14. Ceza Dairesi Esas No: 2012/4006 Karar No: 2014/1800 Karar Tarihi: 17.02.2014
Kişiyi hürriyetinden yoksun kılma - Yargıtay 14. Ceza Dairesi 2012/4006 Esas 2014/1800 Karar Sayılı İlamı
Özet:
Bir suçlama üzerine yapılan davanın sonucunda Bursa 10. Asliye Ceza Mahkemesi tarafından verilen hüküm temyiz edilmiştir. Sanık önceden tanıştığı mağdureyle parkta karşılaşmıştır. Sanık mağdureyi ailesiyle tanıştırmak istemiş, mağdure de kabul etmiştir. Sanık, akrabaları olan tanıklar İ. ve H. ile birlikte evine gitmiş ve mağdureyi teslim etmek istemiştir. Ancak tanığı Hilmi mağdureyi ailesine teslim edebileceğini söyleyince sanık oradan ayrılmıştır. Ertesi gün mağdure H. tarafından karakola teslim edilmiştir. Mahkeme, mağdurenin sanıkla gönüllü olarak kaçması ve sanığın mağdureyi hiçbir şekilde hürriyetinden yoksun kılmamış olması nedeniyle kişiyi hürriyetinden yoksun kılma suçunun unsurlarının oluşmadığını belirtmiştir. Ancak mahkeme yanlış şekilde TCK'nın 234/3. maddesinde düzenlenen çocuğun kaçırılması ve alıkonulması suçunu oluşturduğu gözetilmeden karar vermiştir. Sanığın mağdureyi soruşturmaya başlanmadan önce, şahsına zararı dokunmaksızın ailesine teslim edilmesi amacıyla tanıkların yanına bıraktığının anlaşılması karşısında TCK'nın 110. maddesinin uygulama dışı bırakılması kanuna aykırıdır. Bu nedenle hüküm bozulmuştur. Kararda geçen kanun maddeleri TCK'nın 234/3. maddesi (çocuğun kaçırılması ve alıkonulması) ve TCK'nın 110. maddesi (cezanın ertelenmesi).

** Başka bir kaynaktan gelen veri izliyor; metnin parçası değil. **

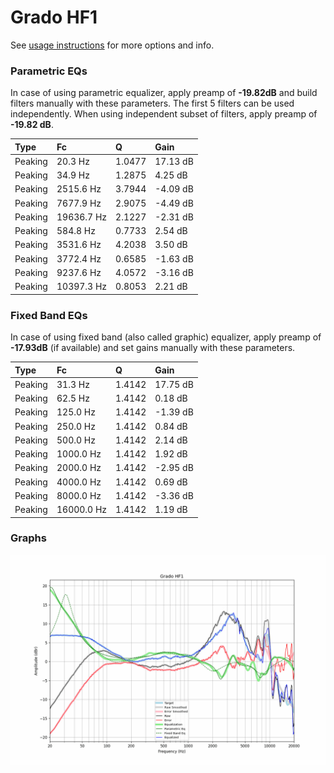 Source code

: # Grado HF1
See [usage instructions](https://github.com/jaakkopasanen/AutoEq#usage) for more options and info.

### Parametric EQs
In case of using parametric equalizer, apply preamp of **-19.82dB** and build filters manually
with these parameters. The first 5 filters can be used independently.
When using independent subset of filters, apply preamp of **-19.82 dB**.

| Type    | Fc         |      Q | Gain     |
|:--------|:-----------|:-------|:---------|
| Peaking | 20.3 Hz    | 1.0477 | 17.13 dB |
| Peaking | 34.9 Hz    | 1.2875 | 4.25 dB  |
| Peaking | 2515.6 Hz  | 3.7944 | -4.09 dB |
| Peaking | 7677.9 Hz  | 2.9075 | -4.49 dB |
| Peaking | 19636.7 Hz | 2.1227 | -2.31 dB |
| Peaking | 584.8 Hz   | 0.7733 | 2.54 dB  |
| Peaking | 3531.6 Hz  | 4.2038 | 3.50 dB  |
| Peaking | 3772.4 Hz  | 0.6585 | -1.63 dB |
| Peaking | 9237.6 Hz  | 4.0572 | -3.16 dB |
| Peaking | 10397.3 Hz | 0.8053 | 2.21 dB  |

### Fixed Band EQs
In case of using fixed band (also called graphic) equalizer, apply preamp of **-17.93dB**
(if available) and set gains manually with these parameters.

| Type    | Fc         |      Q | Gain     |
|:--------|:-----------|:-------|:---------|
| Peaking | 31.3 Hz    | 1.4142 | 17.75 dB |
| Peaking | 62.5 Hz    | 1.4142 | 0.18 dB  |
| Peaking | 125.0 Hz   | 1.4142 | -1.39 dB |
| Peaking | 250.0 Hz   | 1.4142 | 0.84 dB  |
| Peaking | 500.0 Hz   | 1.4142 | 2.14 dB  |
| Peaking | 1000.0 Hz  | 1.4142 | 1.92 dB  |
| Peaking | 2000.0 Hz  | 1.4142 | -2.95 dB |
| Peaking | 4000.0 Hz  | 1.4142 | 0.69 dB  |
| Peaking | 8000.0 Hz  | 1.4142 | -3.36 dB |
| Peaking | 16000.0 Hz | 1.4142 | 1.19 dB  |

### Graphs
![](./Grado%20HF1.png) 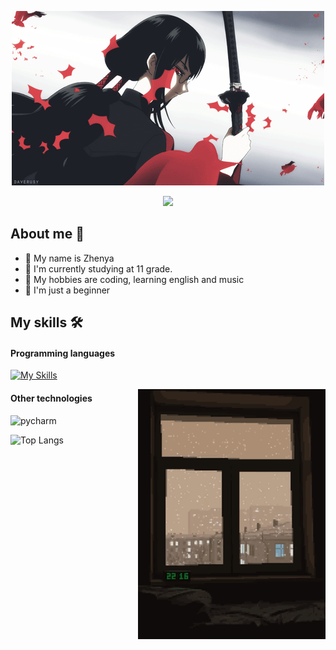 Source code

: 
<div align="center">
  <p>
    <img src="assets/fwf.gif">
  <p>
<img src="https://readme-typing-svg.herokuapp.com?color=%ffdcdc&lines=You+are+welcome&center=true&width=380&height=50&duration=4000&pause=900">

 </p>
</div>


<div>
  <h2>About me 🐲 </h2>
   <div align="center">

  </div>
  <ul>
    <li>💊 My name is Zhenya</li>
    <li>📕  I'm currently studying at 11 grade. </li>
    <li>👾 My hobbies are coding, learning english and music </li>
    <li>🍤 I'm just a beginner </li>
  </ul>
</div>


## My skills 🛠️
#### Programming languages

[![My Skills](https://skillicons.dev/icons?i=python)](https://skillicons.dev)

<img src="assets/332.gif" align="right" height="400px">

#### Other technologies

<img src="https://cdn.jsdelivr.net/gh/devicons/devicon/icons/pycharm/pycharm-original.svg" alt="pycharm" width="40" height="40"/> 

![Top Langs](https://github-readme-stats.vercel.app/api/top-langs/?username=Determindev&layout=compact&theme=nord)





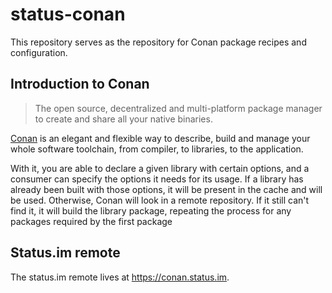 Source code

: # status-conan

This repository serves as the repository for Conan package recipes and configuration.

## Introduction to Conan

> The open source, decentralized and multi-platform
package manager to create and share all your native binaries.

[Conan](https://conan.io/) is an elegant and flexible way to describe, build and manage your whole software toolchain, from compiler, to libraries, to the application.

With it, you are able to declare a given library with certain options, and a consumer can specify the options it needs for its usage. If a library has already been built with those options, it will be present in the cache and will be used. Otherwise, Conan will look in a remote repository. If it still can't find it, it will build the library package, repeating the process for any packages required by the first package

## Status.im remote

The status.im remote lives at https://conan.status.im. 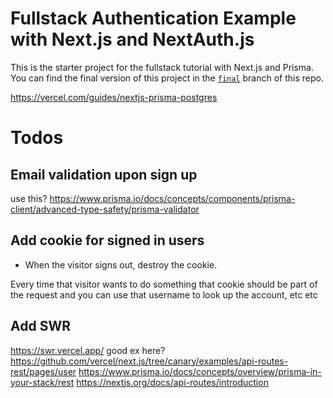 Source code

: # Fullstack Authentication Example with Next.js and NextAuth.js

This is the starter project for the fullstack tutorial with Next.js and Prisma. You can find the final version of this project in the [`final`](https://github.com/prisma/blogr-nextjs-prisma/tree/final) branch of this repo.

https://vercel.com/guides/nextjs-prisma-postgres

# Todos

## Email validation upon sign up

use this? https://www.prisma.io/docs/concepts/components/prisma-client/advanced-type-safety/prisma-validator

## Add cookie for signed in users

- When the visitor signs out, destroy the cookie.

Every time that visitor wants to do something that cookie should be part of the request and you can use that username to look up the account, etc etc

## Add SWR

https://swr.vercel.app/
good ex here? https://github.com/vercel/next.js/tree/canary/examples/api-routes-rest/pages/user
https://www.prisma.io/docs/concepts/overview/prisma-in-your-stack/rest
https://nextjs.org/docs/api-routes/introduction
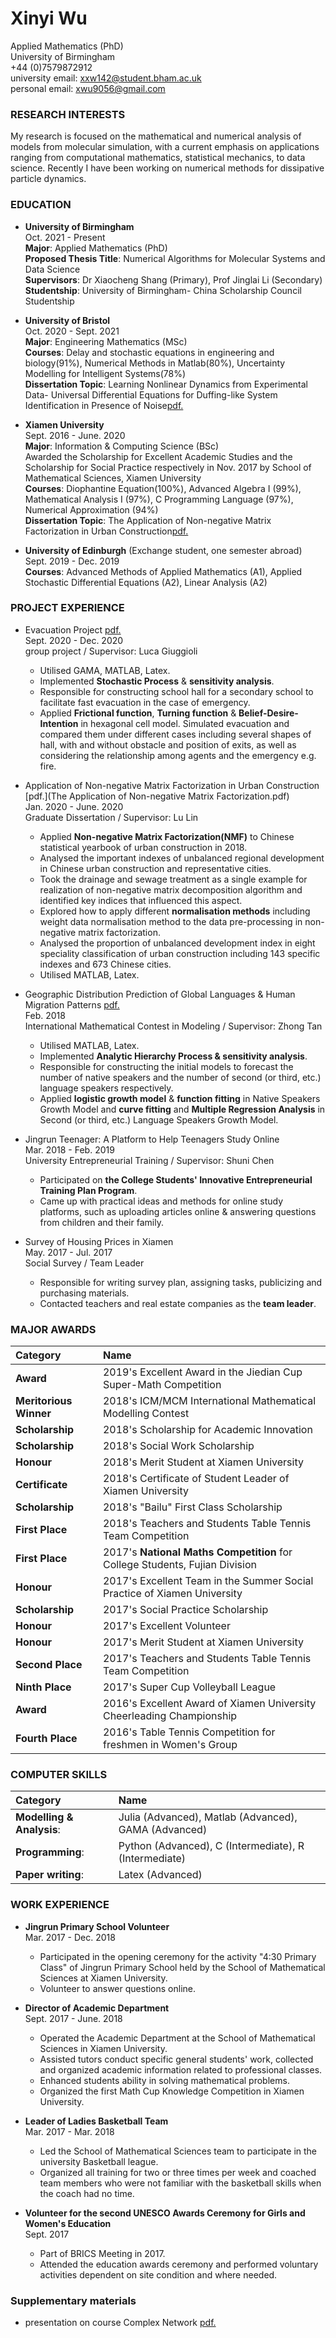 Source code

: # Xinyi Wu
Applied Mathematics (PhD)<br>
University of Birmingham<br>
+44 (0)7579872912<br>
university email: xxw142@student.bham.ac.uk<br>
personal email: xwu9056@gmail.com<br>

### RESEARCH INTERESTS
My research is focused on the mathematical and numerical analysis of models from molecular simulation, with a current emphasis on applications ranging from computational mathematics, statistical mechanics, to data science. Recently I have been working on numerical methods for dissipative particle dynamics.<br>

### EDUCATION

* **University of Birmingham**<br>
Oct. 2021 - Present<br>
**Major**: Applied Mathematics (PhD)<br>
**Proposed Thesis Title**: Numerical Algorithms for Molecular Systems and Data Science<br>
**Supervisors**: Dr Xiaocheng Shang (Primary), Prof Jinglai Li (Secondary)<br>
**Studentship**: University of Birmingham- China Scholarship Council Studentship<br>
  
* **University of Bristol**<br>
Oct. 2020 - Sept. 2021<br>
**Major**: Engineering Mathematics (MSc)<br> 
**Courses**: Delay and stochastic equations in engineering and biology(91%), Numerical Methods in Matlab(80%), Uncertainty Modelling for Intelligent Systems(78%)<br>
**Dissertation Topic**: Learning Nonlinear Dynamics from Experimental Data- Universal Differential Equations for Duffing-like System Identification in Presence of Noise[pdf.](Xinyi_Wu_Thesis_MSc.pdf)<br>

* **Xiamen University**<br>
Sept. 2016 - June. 2020<br>
**Major**: Information & Computing Science (BSc)<br>
Awarded the Scholarship for Excellent Academic Studies and the Scholarship for Social Practice respectively in Nov. 2017 by School of Mathematical Sciences, Xiamen University<br>
**Courses**: Diophantine Equation(100%), Advanced Algebra I (99%), Mathematical Analysis I (97%), C Programming Language (97%), Numerical Approximation (94%)<br>
**Dissertation Topic**: The Application of Non-negative Matrix Factorization in Urban Construction[pdf.](Xinyi_Wu_Thesis_BSc.pdf)<br>

* **University of Edinburgh** (Exchange student, one semester abroad)<br>
Sept. 2019 - Dec. 2019<br>
**Courses**: Advanced Methods of Applied Mathematics (A1), Applied Stochastic Differential Equations (A2), Linear Analysis (A2)<br>

### PROJECT EXPERIENCE

* Evacuation Project [pdf.](Evacuation_Project_Presentation__Research_Skills__2020_21_.pdf)<br>
Sept. 2020 - Dec. 2020<br>
group project / Supervisor: Luca Giuggioli
  + Utilised GAMA, MATLAB, Latex.
  + Implemented **Stochastic Process** & **sensitivity analysis**.
  + Responsible for constructing school hall for a secondary school to facilitate fast evacuation in the case of emergency.
  + Applied **Frictional function**, **Turning function** & **Belief-Desire-Intention** in hexagonal cell model. Simulated evacuation and compared them under different cases including several shapes of  hall, with and without obstacle and position of exits, as well as considering the relationship among agents and the emergency e.g. fire. 

* Application of Non-negative Matrix Factorization in Urban Construction [pdf.](The Application of Non-negative Matrix Factorization.pdf)<br>
Jan. 2020 - June. 2020<br>
Graduate Dissertation / Supervisor: Lu Lin
  + Applied **Non-negative Matrix Factorization(NMF)** to Chinese statistical yearbook of urban construction in 2018.
  + Analysed the important indexes of unbalanced regional development in Chinese urban construction and representative cities.
  + Took the drainage and sewage treatment as a single example for realization of non-negative matrix decomposition algorithm and identified key indices that influenced this aspect.
  + Explored how to apply different **normalisation methods** including weight data normalisation method to the data pre-processing in non-negative matrix factorization.
  + Analysed the proportion of unbalanced development index in eight speciality classification of urban construction including 143 specific indexes and 673 Chinese cities. 
  + Utilised MATLAB, Latex.<br>

* Geographic Distribution Prediction of Global Languages & Human Migration Patterns [pdf.](MCM.pdf)<br>
Feb. 2018<br>
International Mathematical Contest in Modeling / Supervisor: Zhong Tan
  + Utilised MATLAB, Latex.
  + Implemented **Analytic Hierarchy Process & sensitivity analysis**.
  + Responsible for constructing the initial models to forecast the number of native speakers and the number of second (or third, etc.) language speakers respectively.
  + Applied **logistic growth model** & **function fitting** in Native Speakers Growth Model and **curve fitting** and **Multiple Regression Analysis** in Second (or third, etc.) Language Speakers Growth Model.<br>
  
* Jingrun Teenager: A Platform to Help Teenagers Study Online<br>
Mar. 2018 - Feb. 2019<br>
University Entrepreneurial Training /  Supervisor: Shuni Chen
  + Participated on **the College Students' Innovative Entrepreneurial Training Plan Program**.
  + Came up with practical ideas and methods for online study platforms, such as uploading articles online & answering questions from children and their family.<br>

* Survey of Housing Prices in Xiamen<br>
May. 2017 - Jul. 2017<br>
Social Survey / Team Leader
  + Responsible for writing survey plan, assigning tasks, publicizing and purchasing materials.
  + Contacted teachers and real estate companies as the **team leader**.<br>

### MAJOR AWARDS

|Category|Name|
|:---|:---|
|**Award**|2019's Excellent Award in the Jiedian Cup Super-Math Competition|
|**Meritorious Winner**|2018's ICM/MCM International Mathematical Modelling Contest|
|**Scholarship**|2018's Scholarship for Academic Innovation|
|**Scholarship**|2018's Social Work Scholarship|
|**Honour**|2018's Merit Student at Xiamen University|
|**Certificate**|2018's Certificate of Student Leader of Xiamen University|
|**Scholarship**|2018's "Bailu" First Class Scholarship|
|**First Place**|2018's Teachers and Students Table Tennis Team Competition|
|**First Place**|2017's **National Maths Competition** for College Students, Fujian Division|
|**Honour**|2017's Excellent Team in the Summer Social Practice of Xiamen University|
|**Scholarship**|2017's Social Practice Scholarship|
|**Honour**|2017's Excellent Volunteer|
|**Honour**|2017's Merit Student at Xiamen University|
|**Second Place**|2017's Teachers and Students Table Tennis Team Competition|
|**Ninth Place**|2017's Super Cup Volleyball League|
|**Award**|2016's Excellent Award of Xiamen University Cheerleading Championship|
|**Fourth Place**|2016's Table Tennis Competition for freshmen in Women's Group|

### COMPUTER SKILLS

|Category|Name|
|:---|:---|
|**Modelling & Analysis**:|Julia (Advanced), Matlab (Advanced), GAMA (Advanced)|
|**Programming**:|Python (Advanced), C (Intermediate), R (Intermediate)|
|**Paper writing**:|Latex (Advanced)|

### WORK EXPERIENCE

* **Jingrun Primary School Volunteer**<br>
Mar. 2017 - Dec. 2018
  + Participated in the opening ceremony for the activity "4:30 Primary Class" of Jingrun Primary School held by the School of Mathematical Sciences at Xiamen University.
  + Volunteer to answer questions online.<br>

* **Director of Academic Department**<br>
Sept. 2017 - June. 2018
  + Operated the Academic Department at the School of Mathematical Sciences in Xiamen University.
  + Assisted tutors conduct specific general students' work, collected and organized academic information related to professional classes.
  + Enhanced students ability in solving mathematical problems.
  + Organized the first Math Cup Knowledge Competition in Xiamen University.<br>
  
* **Leader of Ladies Basketball Team**<br>
Mar. 2017 - Mar. 2018
  + Led the School of Mathematical Sciences team to participate in the university Basketball league.
  + Organized all training for two or three times per week and coached team members who were not familiar with the basketball skills when the coach had no time.<br>
  
* **Volunteer for the second UNESCO Awards Ceremony for Girls and Women's Education**<br>
Sept. 2017
  + Part of BRICS Meeting in 2017.
  + Attended the education awards ceremony and performed voluntary activities dependent on site condition and where needed.
  
### Supplementary materials
* presentation on course Complex Network [pdf.](pre_complex_network_Xinyi_Wu.pdf)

14. Ceza Dairesi 2012/4006 E. , 2014/1800 K.
"İçtihat Metni"
Tebliğname No : 5 - 2010/273905 MAHKEMESİ : Bursa 10. Asliye Ceza Mahkemesi TARİHİ : 11.03.2010 NUMARASI : 2009/8 Esas, 2010/550 Karar SUÇ : Kişiyi hürriyetinden yoksun kılma
Mahalli mahkemece verilen hüküm temyiz edilmekle dosya incelenerek gereği düşünüldü: Sanığın daha önceden tanışıp arkadaşlık kurduğu mağdure ile olay günü parkta karşılaştığı, mağdureyi ailesi ile tanıştırmak istediği, mağdurenin bunu kabul etmesi üzerine birlikte Bursa ilinde yaşayan sanığın akrabası olan tanıklar İ. ve H. evlerine gittikleri, tanık Hilmi"nin mağdureyi ailesine teslim edebileceğini söylemesi üzerine sanığın oradan ayrıldığı, mağdurenin de ertesi gün H. tarafından karakola teslim edildiği anlaşılan olayda; mağdurenin cebir, tehdit veya hile kullanılmaksızın sanıkla gönüllü olarak birlikte kaçması, sanığın mağdureye yönelik hukuka aykırı herhangi bir eyleminin bulunmaması ve soruşturmanın mağdurenin annesi müşteki A. ihbarı üzerine başlanılması karşısında, kişiyi hürriyetinden yoksun kılma suçunun unsurları oluşmayıp, eylemin TCK.nın 234/3. maddesinde düzenlenen çocuğun kaçırılması ve alıkonulması suçunu oluşturduğu gözetilmeden yazılı şekilde karar verilmesi, Kabule göre de; Sanığın mağdureyi soruşturmaya başlanmadan önce, şahsına zararı dokunmaksınız ailesine teslim edilmesi amacıyla tanıkların yanına bıraktığının anlaşılması karşısında koşulları bulunduğu halde TCK.nın 110. maddesinin uygulama dışı bırakılması, Kanuna aykırı, sanığın temyiz itirazları bu itibarla yerinde görülmüş olduğundan, hükmün 5320 sayılı Kanunun 8/1. maddesi gözetilerek CMUK.nın 321. maddesi uyarınca BOZULMASINA, 17.02.2014 tarihinde oybirliğiyle karar verildi.